Les œuvres photographiques de Sophie Ristelhueber (notamment Eleven Blows, 2006 et Everyone 14, 1994) et de Raymond Depardon (notamment San Clemente dans la série Manicomio, 1978‑1979) forment un dialogue puissant sur le corps et ses souffrances, dans des contextes à la fois sociaux et personnels, physiques et psychiques, visibles et invisibles.
Sophie Ristelhueber, photographe et vidéaste engagée, ancienne reporter de guerre, a réalisé un travail qui a inspiré Sophie Calle. Elle s’intéresse au corps marqué par la douleur et la résilience. Dans la série Everyone, elle explore la cartographie physique du corps humain, en particulier les cicatrices, autant de traces des combats et blessures vécues. Elle établit un parallèle entre les cicatrices humaines et celles laissées sur la terre par la guerre dans différentes zones de conflit à travers le monde (Eleven Blowups). Le corps devient ainsi un lieu de souffrance, de mémoire et de réparation. Les blessures – qu’elles soient dues à une mastectomie, à la maternité ou à la maladie – témoignent d’un chemin de vie marqué, d’une douleur transformée en récit visuel, où le corps féminin est particulièrement mis en lumière. Son travail fait émerger une capacité à soigner par l’image ce qui est profondément intime et parfois traumatique.

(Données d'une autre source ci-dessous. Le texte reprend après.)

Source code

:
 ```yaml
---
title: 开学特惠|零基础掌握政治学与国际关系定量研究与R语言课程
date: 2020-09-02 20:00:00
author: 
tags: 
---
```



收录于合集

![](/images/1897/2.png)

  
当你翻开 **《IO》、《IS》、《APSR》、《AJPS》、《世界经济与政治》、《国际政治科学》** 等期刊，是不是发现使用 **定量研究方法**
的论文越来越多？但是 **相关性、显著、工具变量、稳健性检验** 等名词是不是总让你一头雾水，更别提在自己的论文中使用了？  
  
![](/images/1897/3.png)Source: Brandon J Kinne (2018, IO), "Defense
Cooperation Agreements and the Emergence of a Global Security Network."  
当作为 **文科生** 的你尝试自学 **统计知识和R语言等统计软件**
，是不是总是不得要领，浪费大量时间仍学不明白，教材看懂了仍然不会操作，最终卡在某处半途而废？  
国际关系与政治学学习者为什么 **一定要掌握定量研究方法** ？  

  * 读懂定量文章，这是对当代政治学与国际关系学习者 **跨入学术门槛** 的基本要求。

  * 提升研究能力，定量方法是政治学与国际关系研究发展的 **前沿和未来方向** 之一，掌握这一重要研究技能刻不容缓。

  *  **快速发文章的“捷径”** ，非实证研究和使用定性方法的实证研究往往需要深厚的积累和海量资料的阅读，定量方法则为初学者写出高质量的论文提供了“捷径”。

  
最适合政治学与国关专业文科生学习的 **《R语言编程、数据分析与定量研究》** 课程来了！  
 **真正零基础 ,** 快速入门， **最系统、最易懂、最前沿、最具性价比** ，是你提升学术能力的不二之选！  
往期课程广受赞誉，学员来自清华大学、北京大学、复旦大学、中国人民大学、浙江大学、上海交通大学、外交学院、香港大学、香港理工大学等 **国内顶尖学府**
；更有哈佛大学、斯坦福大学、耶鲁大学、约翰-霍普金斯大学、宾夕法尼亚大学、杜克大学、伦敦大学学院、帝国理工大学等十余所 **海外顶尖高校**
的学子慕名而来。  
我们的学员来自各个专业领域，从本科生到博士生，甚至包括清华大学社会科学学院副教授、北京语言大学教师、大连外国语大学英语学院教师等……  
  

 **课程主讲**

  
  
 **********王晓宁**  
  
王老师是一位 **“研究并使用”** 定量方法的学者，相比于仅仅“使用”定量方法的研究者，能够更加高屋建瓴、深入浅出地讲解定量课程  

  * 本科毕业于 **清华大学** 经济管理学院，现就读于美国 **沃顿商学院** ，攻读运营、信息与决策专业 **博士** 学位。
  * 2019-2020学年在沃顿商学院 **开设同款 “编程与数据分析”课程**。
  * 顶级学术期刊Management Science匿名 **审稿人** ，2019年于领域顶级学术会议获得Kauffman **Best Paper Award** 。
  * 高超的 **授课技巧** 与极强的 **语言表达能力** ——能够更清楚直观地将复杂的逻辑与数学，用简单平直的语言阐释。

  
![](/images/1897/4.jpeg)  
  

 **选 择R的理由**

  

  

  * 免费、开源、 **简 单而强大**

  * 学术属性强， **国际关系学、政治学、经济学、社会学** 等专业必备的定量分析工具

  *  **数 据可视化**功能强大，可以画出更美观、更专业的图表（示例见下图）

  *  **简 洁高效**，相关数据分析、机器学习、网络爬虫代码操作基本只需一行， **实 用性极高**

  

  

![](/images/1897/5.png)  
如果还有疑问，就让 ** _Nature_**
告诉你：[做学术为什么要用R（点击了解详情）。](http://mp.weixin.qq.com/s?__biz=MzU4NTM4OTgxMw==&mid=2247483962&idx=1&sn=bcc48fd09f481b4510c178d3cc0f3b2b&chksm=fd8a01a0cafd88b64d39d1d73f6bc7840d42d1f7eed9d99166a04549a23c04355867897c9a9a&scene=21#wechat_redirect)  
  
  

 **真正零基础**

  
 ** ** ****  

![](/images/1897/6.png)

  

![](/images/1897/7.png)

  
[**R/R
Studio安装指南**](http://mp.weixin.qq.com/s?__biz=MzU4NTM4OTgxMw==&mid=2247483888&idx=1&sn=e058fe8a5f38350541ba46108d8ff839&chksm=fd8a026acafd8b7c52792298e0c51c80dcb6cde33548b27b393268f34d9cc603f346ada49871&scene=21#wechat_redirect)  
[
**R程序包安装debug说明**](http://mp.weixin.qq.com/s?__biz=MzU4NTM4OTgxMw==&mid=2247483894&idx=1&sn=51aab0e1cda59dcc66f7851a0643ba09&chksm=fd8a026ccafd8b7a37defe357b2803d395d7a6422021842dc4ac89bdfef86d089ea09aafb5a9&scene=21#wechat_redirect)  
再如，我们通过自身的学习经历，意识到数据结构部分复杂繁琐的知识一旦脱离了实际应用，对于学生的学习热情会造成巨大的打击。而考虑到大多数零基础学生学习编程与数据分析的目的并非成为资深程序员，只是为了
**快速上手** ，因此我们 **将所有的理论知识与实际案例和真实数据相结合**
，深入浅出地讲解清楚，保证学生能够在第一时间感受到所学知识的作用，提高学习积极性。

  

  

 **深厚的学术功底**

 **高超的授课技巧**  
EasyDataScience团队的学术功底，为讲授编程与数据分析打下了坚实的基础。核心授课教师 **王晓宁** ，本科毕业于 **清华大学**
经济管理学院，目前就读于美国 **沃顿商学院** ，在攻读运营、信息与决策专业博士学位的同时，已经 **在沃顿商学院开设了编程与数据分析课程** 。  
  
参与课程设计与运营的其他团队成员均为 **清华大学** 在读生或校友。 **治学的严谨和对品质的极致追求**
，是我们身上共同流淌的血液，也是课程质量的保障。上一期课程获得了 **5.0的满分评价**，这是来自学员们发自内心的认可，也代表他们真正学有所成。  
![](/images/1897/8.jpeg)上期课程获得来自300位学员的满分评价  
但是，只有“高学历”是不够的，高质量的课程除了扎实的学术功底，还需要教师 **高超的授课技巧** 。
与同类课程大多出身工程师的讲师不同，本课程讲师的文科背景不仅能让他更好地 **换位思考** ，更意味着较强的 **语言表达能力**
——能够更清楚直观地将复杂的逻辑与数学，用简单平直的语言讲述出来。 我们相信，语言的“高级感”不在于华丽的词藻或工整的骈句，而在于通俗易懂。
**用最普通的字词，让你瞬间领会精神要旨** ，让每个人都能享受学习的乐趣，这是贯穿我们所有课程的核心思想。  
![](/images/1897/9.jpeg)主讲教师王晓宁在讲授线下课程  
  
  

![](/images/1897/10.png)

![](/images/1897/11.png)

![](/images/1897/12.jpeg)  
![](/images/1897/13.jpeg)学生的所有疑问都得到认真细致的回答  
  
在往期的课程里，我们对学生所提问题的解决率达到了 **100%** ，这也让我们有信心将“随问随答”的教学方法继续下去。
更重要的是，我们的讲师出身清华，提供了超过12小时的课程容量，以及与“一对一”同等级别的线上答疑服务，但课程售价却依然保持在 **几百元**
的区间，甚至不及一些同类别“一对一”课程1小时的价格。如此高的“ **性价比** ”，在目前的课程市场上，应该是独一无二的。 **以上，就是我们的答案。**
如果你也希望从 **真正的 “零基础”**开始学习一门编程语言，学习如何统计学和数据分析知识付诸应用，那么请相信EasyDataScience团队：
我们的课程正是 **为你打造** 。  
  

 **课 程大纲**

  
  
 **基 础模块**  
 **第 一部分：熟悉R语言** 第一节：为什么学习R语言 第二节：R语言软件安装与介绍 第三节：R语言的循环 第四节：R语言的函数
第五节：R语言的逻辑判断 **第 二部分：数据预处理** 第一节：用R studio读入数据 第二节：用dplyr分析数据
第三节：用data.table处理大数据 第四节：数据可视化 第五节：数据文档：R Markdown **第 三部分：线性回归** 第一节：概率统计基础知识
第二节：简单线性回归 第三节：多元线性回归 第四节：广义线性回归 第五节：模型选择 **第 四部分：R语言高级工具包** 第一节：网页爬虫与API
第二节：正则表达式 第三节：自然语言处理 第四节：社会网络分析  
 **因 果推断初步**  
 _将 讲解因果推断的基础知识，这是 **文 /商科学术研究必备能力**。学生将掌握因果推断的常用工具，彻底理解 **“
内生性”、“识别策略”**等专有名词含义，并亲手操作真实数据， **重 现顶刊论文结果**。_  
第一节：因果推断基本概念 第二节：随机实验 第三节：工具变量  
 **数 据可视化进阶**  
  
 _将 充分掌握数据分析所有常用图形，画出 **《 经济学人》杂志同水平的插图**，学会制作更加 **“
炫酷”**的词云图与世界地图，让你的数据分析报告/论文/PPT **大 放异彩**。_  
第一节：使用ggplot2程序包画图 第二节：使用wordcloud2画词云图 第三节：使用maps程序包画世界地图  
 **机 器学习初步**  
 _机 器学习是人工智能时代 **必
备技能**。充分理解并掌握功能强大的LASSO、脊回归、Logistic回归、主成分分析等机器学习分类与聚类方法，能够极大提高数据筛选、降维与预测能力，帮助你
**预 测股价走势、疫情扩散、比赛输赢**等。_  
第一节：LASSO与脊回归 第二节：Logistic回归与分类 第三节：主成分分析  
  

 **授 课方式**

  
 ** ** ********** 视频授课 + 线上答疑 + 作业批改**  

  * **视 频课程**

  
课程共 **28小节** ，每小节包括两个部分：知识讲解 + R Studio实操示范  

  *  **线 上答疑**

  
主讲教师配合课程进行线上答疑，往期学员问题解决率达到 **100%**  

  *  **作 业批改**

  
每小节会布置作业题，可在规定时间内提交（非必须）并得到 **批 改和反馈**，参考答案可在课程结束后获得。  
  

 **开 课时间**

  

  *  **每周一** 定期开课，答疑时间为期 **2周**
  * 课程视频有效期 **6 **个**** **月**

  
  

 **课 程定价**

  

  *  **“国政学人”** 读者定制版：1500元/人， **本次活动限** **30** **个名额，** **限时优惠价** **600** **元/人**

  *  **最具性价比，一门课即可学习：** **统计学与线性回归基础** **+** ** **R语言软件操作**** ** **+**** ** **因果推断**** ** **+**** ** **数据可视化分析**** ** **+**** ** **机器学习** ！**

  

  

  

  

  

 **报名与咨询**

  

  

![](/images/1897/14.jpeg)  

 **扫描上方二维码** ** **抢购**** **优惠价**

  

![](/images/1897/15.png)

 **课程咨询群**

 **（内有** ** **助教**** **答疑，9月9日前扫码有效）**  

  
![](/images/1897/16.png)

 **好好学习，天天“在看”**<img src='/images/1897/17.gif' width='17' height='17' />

Sophie Ristelhueber, série Every one, 1994

Sophie Ristelhueber, Eleven Blowups, 2006
Dans Eleven Blowups, Sophie Ristelhueber recompose des images de cratères de bombes à partir de ses propres photographies. Entre réalité et fiction, ces images ne montrent pas un lieu ou un événement précis, mais traduisent l’expérience de la destruction, illustrant comment l’histoire, les paysages et les corps peuvent être bouleversés et fragilisés.
De son côté, Raymond Depardon, photographe de guerre et documentariste, s’est illustré par son travail en Italie à la fin des années 1970, notamment dans les asiles psychiatriques isolés de Venise, comme celui de San Clemente, un lieu chargé d’histoire appelé « lazare » où l’on enfermait les malades incurables et d’où l’on ne revenait souvent jamais. Depardon a passé plusieurs mois à vivre avec ces malades internés, témoignant à travers ses photographies de l’isolement, de la souffrance du corps et de l’esprit. Sa série Manicomio montre la condition des patients, souvent déshumanisés, et questionne la violence des soins ainsi que l’impuissance sociale face à la maladie mentale. Dans l’affiche de son livre Manico Miot, la disparition de la tête symbolise la « décapitation » métaphorique, pointant la dépossession mentale et l’exclusion sociale des patients.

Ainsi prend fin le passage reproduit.